■ **Record set**:
[Start of section]

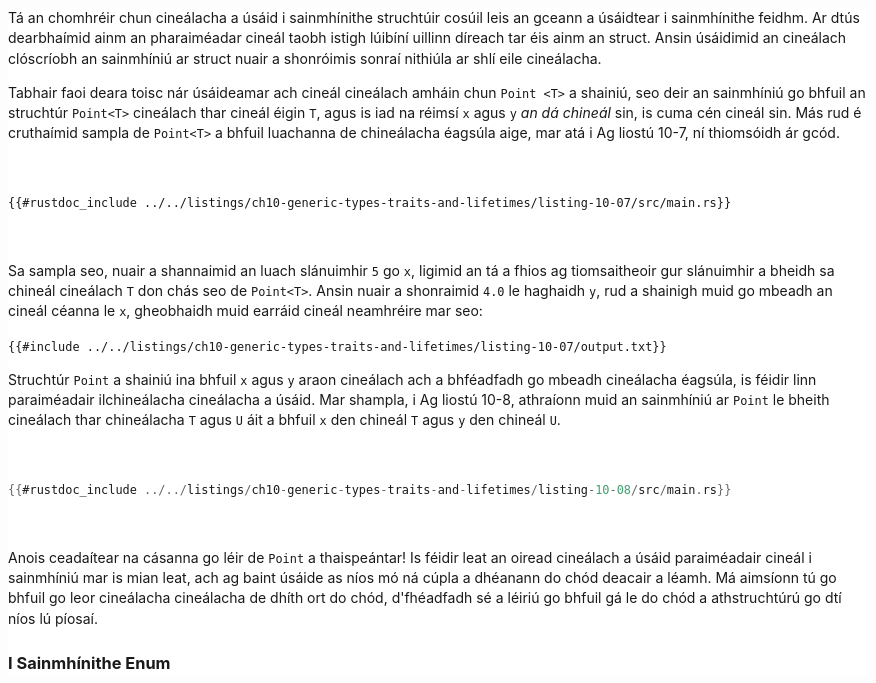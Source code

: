 </Listing>

Tá an chomhréir chun cineálacha a úsáid i sainmhínithe struchtúir cosúil leis an gceann a úsáidtear i
sainmhínithe feidhm. Ar dtús dearbhaímid ainm an pharaiméadar cineál taobh istigh
lúibíní uillinn díreach tar éis ainm an struct. Ansin úsáidimid an cineálach
clóscríobh an sainmhíniú ar struct nuair a shonróimis sonraí nithiúla ar shlí eile
cineálacha.

Tabhair faoi deara toisc nár úsáideamar ach cineál cineálach amháin chun `Point <T>` a shainiú, seo
deir an sainmhíniú go bhfuil an struchtúr `Point<T>` cineálach thar cineál éigin `T`, agus
is iad na réimsí `x` agus `y` _an dá chineál_ sin, is cuma cén cineál sin. Más rud é
cruthaímid sampla de `Point<T>` a bhfuil luachanna de chineálacha éagsúla aige, mar atá i
Ag liostú 10-7, ní thiomsóidh ár gcód.

<Listing number="10-7" file-name="src/main.rs" caption="The fields `x` and `y` must be the same type because both have the same generic data type `T`.">

```rust,ignore,does_not_compile
{{#rustdoc_include ../../listings/ch10-generic-types-traits-and-lifetimes/listing-10-07/src/main.rs}}
```

</Listing>

Sa sampla seo, nuair a shannaimid an luach slánuimhir `5` go `x`, ligimid an
tá a fhios ag tiomsaitheoir gur slánuimhir a bheidh sa chineál cineálach `T` don chás seo de
`Point<T>`. Ansin nuair a shonraimid `4.0` le haghaidh `y`, rud a shainigh muid go mbeadh an
cineál céanna le `x`, gheobhaidh muid earráid cineál neamhréire mar seo:

```console
{{#include ../../listings/ch10-generic-types-traits-and-lifetimes/listing-10-07/output.txt}}
```

Struchtúr `Point` a shainiú ina bhfuil `x` agus `y` araon cineálach ach a bhféadfadh go mbeadh
cineálacha éagsúla, is féidir linn paraiméadair ilchineálacha cineálacha a úsáid. Mar shampla, i
Ag liostú 10-8, athraíonn muid an sainmhíniú ar `Point` le bheith cineálach thar chineálacha `T`
agus `U` áit a bhfuil `x` den chineál `T` agus `y` den chineál `U`.

<Listing number="10-8" file-name="src/main.rs" caption="A `Point<T, U>` generic over two types so that `x` and `y` can be values of different types">

```rust
{{#rustdoc_include ../../listings/ch10-generic-types-traits-and-lifetimes/listing-10-08/src/main.rs}}
```

</Listing>

Anois ceadaítear na cásanna go léir de `Point` a thaispeántar! Is féidir leat an oiread cineálach a úsáid
paraiméadair cineál i sainmhíniú mar is mian leat, ach ag baint úsáide as níos mó ná cúpla a dhéanann
do chód deacair a léamh. Má aimsíonn tú go bhfuil go leor cineálacha cineálacha de dhíth ort
do chód, d'fhéadfadh sé a léiriú go bhfuil gá le do chód a athstruchtúrú go dtí níos lú
píosaí.

### I Sainmhínithe Enum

[End of section]

■ **What is expected**:
All lines from the beginning of the material above through the line holding "is iad na réimsí" are to be given again exactly, and no others; pictures do not go in.

■ **Response to this exercise**:
Source code

: </Listing>

Tá an chomhréir chun cineálacha a úsáid i sainmhínithe struchtúir cosúil leis an gceann a úsáidtear i
sainmhínithe feidhm. Ar dtús dearbhaímid ainm an pharaiméadar cineál taobh istigh
lúibíní uillinn díreach tar éis ainm an struct. Ansin úsáidimid an cineálach
clóscríobh an sainmhíniú ar struct nuair a shonróimis sonraí nithiúla ar shlí eile
cineálacha.

Tabhair faoi deara toisc nár úsáideamar ach cineál cineálach amháin chun `Point <T>` a shainiú, seo
deir an sainmhíniú go bhfuil an struchtúr `Point<T>` cineálach thar cineál éigin `T`, agus
is iad na réimsí `x` agus `y` _an dá chineál_ sin, is cuma cén cineál sin. Más rud é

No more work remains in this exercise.